Emsal Mahkeme Kararı İstanbul Bölge Adliye Mahkemesi 12. Hukuk Dairesi 2020/1455 E. 2023/267 K. 23.02.2023 T.

Görüntülediğiniz mahkeme kararı kesinleşmiş bir karardır.

T.C.
İSTANBUL
BÖLGE ADLİYE MAHKEMESİ
12. HUKUK DAİRESİ
DOSYA NO: 2020/1455
KARAR NO: 2023/267
T Ü R K M İ L L E T İ A D I N A
İ S T İ N A F K A R A R I
İNCELENEN KARARIN
MAHKEMESİ: İSTANBUL 15. ASLİYE TİCARET MAHKEMESİ
TARİHİ: 22/09/2020
NUMARASI: 2020/254 Esas – 2020/491 Karar
DAVA: Menfi Tespit
İSTİNAF KARAR TARİHİ: 23/02/2023
Davanın reddine ilişkin verilen kararın davacı vekili tarafından istinaf edilmesi üzerine düzenlenen rapor ve dosya kapsamı incelenip gereği görüşülüp düşünüldü;
DAVA: Davacı vekili; müvekkili ile davalı arasında imzalanan 10.04.2013 tarihli protokole göre müvekkilinin, davalıdan 50.000-TL tutarında nakit borç aldığını ve davalı lehine senet verdiğini, davalının iş bu senede dayanarak 02.05.2013 tarihinde Gaziosmanpaşa … İcra Dairesi’nin … E. numarasıyla kambiyo senetlerine özgü icra takibine giriştiğini, takip kesinleştikten hemen sonra ise müvekkili adına kayıtlı İstanbul ili Gaziosmanpaşa ilçesi … Mahallesi … pafta, … ada, … parsel sayılı taşınmaz üzerine haciz koydurduğunu, söz konusu taşınmaz üzerine müvekkilinin borçlu olduğu bir diğer icra dosyası nedeniyle 22.01.2014 tarihinde İstanbul … İcra Dairesi’nin … E. sayılı dosyasıyla … lehine 39.995-TL değerinde ikinci bir haciz konulduğunu, bunun üzerine müvekkilinin, davalıya olan 50.000-TL’lik borcuna mahsuben söz konusu taşınmazın hacizli bir şekilde devrini teklif ettiğini, davalının söz konusu taşınmazı 20.03.2014 tarihinde hacizli olarak devraldığını, gayrimenkulün değerinin hem borcu hem de ikinci haczi karşılamakta ve hatta bakiye bir meblağın kalmakta olduğunu, takipsizlik sebebiyle işlemden kalkan … E. sayılı dosyanın, davalı tarafından 20.04.2015 tarihinde 2015/4052 E. numarasıyla yenilendiğini, davalının icra takibini yenileyip halen alacağı varmış gibi kötüniyetli olarak hukuki yollara başvurduğunu belirterek müvekkilinin borçlu olmadığının tespitine, takibin iptaline karar verilmesini talep ve dava etmiştir.
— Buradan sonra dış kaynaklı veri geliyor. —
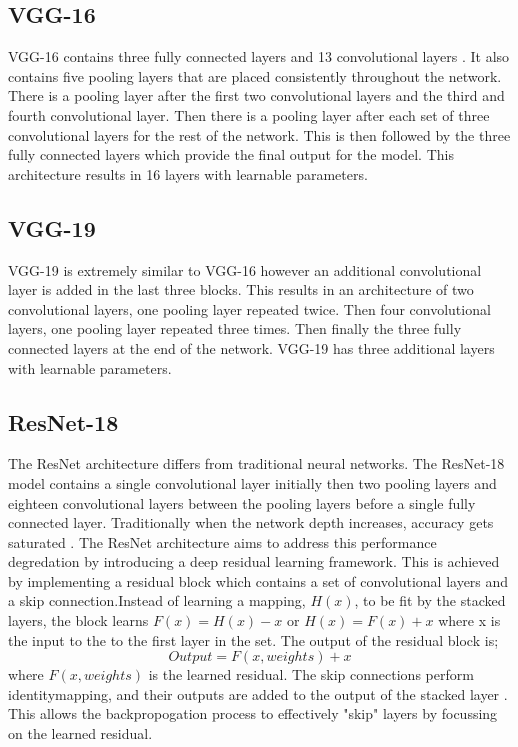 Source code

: \documentclass[10pt,twocolumn,letterpaper]{article}
\begin{document}
\subsection{VGG-16}
VGG-16 contains three fully connected layers and 13 convolutional layers \cite{LINKON2021100582}.
It also contains five pooling layers that are placed consistently throughout the network.
There is a pooling layer after the first two convolutional layers and the third and fourth 
convolutional layer. Then there is a pooling layer after each set of three convolutional 
layers for the rest of the network. This is then followed by the three fully connected 
layers which provide the final output for the model. This architecture results in 16 
layers with learnable parameters.
\subsection{VGG-19}
VGG-19 is extremely similar to VGG-16 however an additional convolutional layer is added 
in the last three blocks. This results in an architecture of two convolutional layers, one 
pooling layer repeated twice. Then four convolutional layers, one pooling layer repeated 
three times. Then finally the three fully connected layers at the end of the network. 
VGG-19 has three additional layers with learnable parameters.

\subsection{ResNet-18}
The ResNet architecture differs from traditional neural networks. 
The ResNet-18 model contains a single convolutional layer initially then two pooling 
layers and eighteen convolutional layers between the pooling layers before a single 
fully connected layer. Traditionally when the network depth increases, accuracy gets 
saturated \cite{https://doi.org/10.48550/arxiv.1512.03385}. The ResNet architecture aims 
to address this performance degredation by introducing a deep residual learning framework.
This is achieved by implementing a residual block which contains a set of convolutional 
layers and a skip connection.Instead of learning a 
mapping, $H(x)$, to be fit by the stacked layers, the block learns $F(x) = H(x) - x$ or 
$H(x) = F(x) + x$ where x is the input to the to the first layer in the set. The output of 
the residual block is;
\begin{equation}
   Output = F(x,weights) +x
\end{equation}
where $F(x,weights)$ is the learned residual. The skip connections perform identitymapping, and their 
outputs are added to the output of the stacked layer \cite{https://doi.org/10.48550/arxiv.1512.03385}.
This allows the backpropogation process to effectively "skip" layers by focussing on the 
learned residual.
\end{document}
CEVAP: Davalı vekili, davacının dava dilekçesinde belirttiği gibi protokol karşılığında müvekkilinden 50.000-TL borç aldığını ve bunun üzerine 10.04.2013 ödeme tarihli 50.000-TL değerinde bir bonoyu müvekkiline verdiğini, davacının borcunu ödememesi üzerine senedin takibe konulduğunu, borcun ödenmemesi üzerine davacının beyanlarında geçen taşınmaza müvekkili lehine haciz konulduğunu, davacının bu süreçte müvekkilinden 30.000-TL daha borç aldığını, karşılığında davacıdan 30.06.2013 ödeme tarihli bononun alındığını, davacının bu bonoyu da zamanında ödeyemediğini ve İstanbul … İcra Dairesi’nin … E. dosyası aracılığıyla aval … ve … için kambiyo senetlerine mahsus icra takibi başlatıldığını, davacı tarafın 09.05.2016 tarihinde ödeme yaparak dosyayı kapadığını, davacının 10.04.2013 ödeme tarihli 50.000-TL değerindeki borcunu ödemediği için Gaziosmanpaşa … İcra Dairesi’nde bulunan icra takibini … E. sayılı dosyasıyla yenilediğini, davacının yenileme emrine itiraz etmediğini, davacının bu senede ilişkin borcunu taşınmazı devrederek ödediğini ifade etmekte ise de müvekkiline kambiyo senedini bile protokol ile teslim eden borçlu davacının böyle bir durumu protokole dökmemesinin mümkün olmadığını, davacının taşınmazını ifa yerine edimle müvekkiline devrettiğine dair ispata yarar belge sunamadığını, davacının bahsi geçen taşınmazda eniştesinin koymuş olduğu haczi kendisinin kaldıracağını ifade etmesine rağmen haczi kaldırmadığını, davacı ile eniştesi tarafından düzenlenen muvazaalı senet için müvekkilinin davacıdan satın aldığı bahsi geçen taşınmazının satışa çıkartıldığını, müvekkilinin davacının borcu olan 63.625,77-TL’yi ödemek zorunda kaldığını, müvekkilinin … İcra Dairesi … E. sayılı dosyasında ödemiş olduğu 63.625,77-TL için halefiyet kuralı gereğince ilamsız takip başlatınca davalının bu takibe itiraz ettiğini ve takip durduktan sonra iş bu haksız davayı açtığını belirterek davanın reddine, davacı aleyhine %20 oranında tazminata hükmedilmesine karar verilmesini talep etmiştir.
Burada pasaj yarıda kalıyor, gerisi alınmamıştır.